From the first line of the data below, copy each line up to the one containing "[\[Epp@stackov", and include that line too.

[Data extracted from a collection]

____

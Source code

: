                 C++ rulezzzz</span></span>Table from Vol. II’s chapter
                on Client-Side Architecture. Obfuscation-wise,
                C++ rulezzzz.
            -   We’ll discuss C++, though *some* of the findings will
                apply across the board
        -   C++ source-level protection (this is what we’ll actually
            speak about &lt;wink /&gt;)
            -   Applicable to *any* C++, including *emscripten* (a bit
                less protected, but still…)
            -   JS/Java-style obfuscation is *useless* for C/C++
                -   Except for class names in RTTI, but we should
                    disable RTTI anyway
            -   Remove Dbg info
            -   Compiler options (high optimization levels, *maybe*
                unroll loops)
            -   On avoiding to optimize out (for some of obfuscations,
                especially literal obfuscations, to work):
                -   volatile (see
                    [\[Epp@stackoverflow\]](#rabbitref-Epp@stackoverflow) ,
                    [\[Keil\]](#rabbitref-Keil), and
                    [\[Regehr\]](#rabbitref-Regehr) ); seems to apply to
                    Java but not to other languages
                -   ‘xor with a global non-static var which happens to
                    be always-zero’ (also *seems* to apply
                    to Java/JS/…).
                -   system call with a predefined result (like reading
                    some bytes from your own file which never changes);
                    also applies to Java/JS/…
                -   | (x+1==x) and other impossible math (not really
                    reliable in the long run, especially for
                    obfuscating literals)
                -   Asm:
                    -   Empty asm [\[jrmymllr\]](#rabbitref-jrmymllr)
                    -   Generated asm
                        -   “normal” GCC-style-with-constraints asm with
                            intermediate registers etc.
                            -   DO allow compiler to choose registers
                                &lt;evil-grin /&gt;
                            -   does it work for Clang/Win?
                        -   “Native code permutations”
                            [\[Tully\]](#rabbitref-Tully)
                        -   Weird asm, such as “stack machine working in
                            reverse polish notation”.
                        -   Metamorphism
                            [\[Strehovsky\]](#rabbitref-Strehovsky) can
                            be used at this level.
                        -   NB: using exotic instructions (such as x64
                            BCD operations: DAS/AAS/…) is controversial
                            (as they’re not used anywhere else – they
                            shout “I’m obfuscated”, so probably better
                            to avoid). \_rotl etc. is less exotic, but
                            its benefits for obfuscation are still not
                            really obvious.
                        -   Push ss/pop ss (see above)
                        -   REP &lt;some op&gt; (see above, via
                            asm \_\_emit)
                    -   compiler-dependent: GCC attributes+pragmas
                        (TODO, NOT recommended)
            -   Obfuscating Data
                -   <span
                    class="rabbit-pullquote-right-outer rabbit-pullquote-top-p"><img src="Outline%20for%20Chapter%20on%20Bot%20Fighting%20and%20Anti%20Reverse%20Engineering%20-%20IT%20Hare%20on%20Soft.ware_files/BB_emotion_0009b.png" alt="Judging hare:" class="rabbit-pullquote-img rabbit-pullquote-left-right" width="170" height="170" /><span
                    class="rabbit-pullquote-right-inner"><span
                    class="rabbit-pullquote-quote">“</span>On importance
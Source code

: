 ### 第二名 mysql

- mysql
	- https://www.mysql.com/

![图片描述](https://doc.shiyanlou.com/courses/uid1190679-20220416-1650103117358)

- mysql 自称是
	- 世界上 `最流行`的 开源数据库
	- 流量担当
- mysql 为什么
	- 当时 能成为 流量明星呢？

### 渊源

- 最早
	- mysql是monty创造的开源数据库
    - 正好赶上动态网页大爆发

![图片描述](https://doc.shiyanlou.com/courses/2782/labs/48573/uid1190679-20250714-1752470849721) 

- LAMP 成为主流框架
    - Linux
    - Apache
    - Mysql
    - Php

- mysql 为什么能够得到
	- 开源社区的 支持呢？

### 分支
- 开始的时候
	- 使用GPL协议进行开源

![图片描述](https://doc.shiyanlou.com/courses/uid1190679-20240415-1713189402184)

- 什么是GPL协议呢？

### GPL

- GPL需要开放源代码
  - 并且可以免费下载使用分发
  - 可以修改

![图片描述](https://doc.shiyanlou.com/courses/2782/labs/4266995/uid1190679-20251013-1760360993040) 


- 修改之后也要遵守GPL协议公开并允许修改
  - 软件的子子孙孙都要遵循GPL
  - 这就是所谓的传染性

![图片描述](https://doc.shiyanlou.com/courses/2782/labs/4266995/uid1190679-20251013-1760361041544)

____

:: Output ::
Source code

:                 C++ rulezzzz</span></span>Table from Vol. II’s chapter
                on Client-Side Architecture. Obfuscation-wise,
                C++ rulezzzz.
            -   We’ll discuss C++, though *some* of the findings will
                apply across the board
        -   C++ source-level protection (this is what we’ll actually
            speak about &lt;wink /&gt;)
            -   Applicable to *any* C++, including *emscripten* (a bit
                less protected, but still…)
            -   JS/Java-style obfuscation is *useless* for C/C++
                -   Except for class names in RTTI, but we should
                    disable RTTI anyway
            -   Remove Dbg info
            -   Compiler options (high optimization levels, *maybe*
                unroll loops)
            -   On avoiding to optimize out (for some of obfuscations,
                especially literal obfuscations, to work):
                -   volatile (see
                    [\[Epp@stackoverflow\]](#rabbitref-Epp@stackoverflow) ,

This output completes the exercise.